Ben geldim yine… Sen misin ev sahibi, ziyaret ettiğim, yoksa ben miyim seni ağırlayan bilmiyorum. Ne farkeder… yine beraber değil miyiz sonunda…hiç terketmiyorsun ki zaten, hep yakınlarda bir yerlerdesin hissediyorum. Kalabalıklar içinde gözüm uzaklara daldığında sen ordasın. Tek sen oluyorsun mahsunlaştığımı gören… küçük bir çocuk gibi başımı okşayan birileri olsun istediğimde, sen geliyorsun sadece… Nasılsın diye sorduklarında “yok bişey” diyorum. Öylece gidiyorlar… ama sen biliyorsun… “Anlat hadi” diyorsun. İnsan güçsüz olduğunu saklayamıyor senden… Yenik düşüyorum sana her seferinde… Her defasında en yakın dostum olduğunu gösteriyorsun bana… Bense, senden kaçıyorum köşe bucak… senden kaçmak pahasına yalanlara atıyorum kendimi… tutunamıyorum… sığınamıyorum kimsenin gözlerine… öylesine konuşuyorum bazen, sırf seni görmezden gelmek için… sesim savruluyor boşluğa… dönmüyor bana geri… bazen de konuşmuyorum hiç…susuyorum kelimeler de terketmesin diye… kapılar çalıyorum bazen, sen oluyorsun hep açan… elim telefona gidiyor, telefonun ucunda sen oluyorsun… ben sana küstükçe, sen beni daha çok seviyorsun…

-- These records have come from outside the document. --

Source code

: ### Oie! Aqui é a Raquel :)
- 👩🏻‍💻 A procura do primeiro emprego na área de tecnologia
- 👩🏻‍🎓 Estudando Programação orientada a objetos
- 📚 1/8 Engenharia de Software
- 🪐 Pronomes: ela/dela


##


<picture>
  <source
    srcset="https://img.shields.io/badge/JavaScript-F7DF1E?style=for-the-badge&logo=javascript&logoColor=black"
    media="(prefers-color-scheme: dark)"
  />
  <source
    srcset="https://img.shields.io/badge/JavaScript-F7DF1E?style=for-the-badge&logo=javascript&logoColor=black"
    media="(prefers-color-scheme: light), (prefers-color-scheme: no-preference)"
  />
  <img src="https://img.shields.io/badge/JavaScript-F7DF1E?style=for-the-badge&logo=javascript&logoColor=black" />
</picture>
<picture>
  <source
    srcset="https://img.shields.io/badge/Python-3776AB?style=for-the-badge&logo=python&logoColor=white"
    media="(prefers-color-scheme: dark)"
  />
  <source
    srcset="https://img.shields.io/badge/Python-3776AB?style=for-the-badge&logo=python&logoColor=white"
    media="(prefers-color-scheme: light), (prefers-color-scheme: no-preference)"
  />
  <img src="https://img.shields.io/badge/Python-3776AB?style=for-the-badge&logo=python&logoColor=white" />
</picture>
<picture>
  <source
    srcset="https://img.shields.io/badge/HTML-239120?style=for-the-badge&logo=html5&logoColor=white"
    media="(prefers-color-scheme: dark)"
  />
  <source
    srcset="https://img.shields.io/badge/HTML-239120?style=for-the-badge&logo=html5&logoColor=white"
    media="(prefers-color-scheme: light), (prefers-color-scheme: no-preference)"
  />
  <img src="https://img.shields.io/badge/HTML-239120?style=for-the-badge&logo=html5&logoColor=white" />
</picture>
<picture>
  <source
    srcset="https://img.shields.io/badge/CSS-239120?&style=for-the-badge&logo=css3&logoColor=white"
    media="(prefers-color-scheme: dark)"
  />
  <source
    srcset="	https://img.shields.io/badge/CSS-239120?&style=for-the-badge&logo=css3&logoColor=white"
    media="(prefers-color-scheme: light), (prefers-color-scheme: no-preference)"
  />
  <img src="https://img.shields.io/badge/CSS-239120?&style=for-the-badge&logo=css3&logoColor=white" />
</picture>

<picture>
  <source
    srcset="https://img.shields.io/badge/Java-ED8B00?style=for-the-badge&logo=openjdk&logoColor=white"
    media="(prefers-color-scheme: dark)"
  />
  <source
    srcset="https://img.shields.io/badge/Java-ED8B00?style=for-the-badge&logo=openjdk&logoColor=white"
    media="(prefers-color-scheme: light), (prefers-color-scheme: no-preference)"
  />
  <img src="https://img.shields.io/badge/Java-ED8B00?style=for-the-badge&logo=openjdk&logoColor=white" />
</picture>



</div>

Belli ki senden kaçış, yine sana dönüşle son buluyor… belli ki senden başka yok canan…belli ki yok bana senden çok dayanan… belli ki hep sen olacaksın beni anlayan… hadi ellerimden tut yine, geçelim seninle dar geçitlerden… tut elimden, tut beni yalnızlığım…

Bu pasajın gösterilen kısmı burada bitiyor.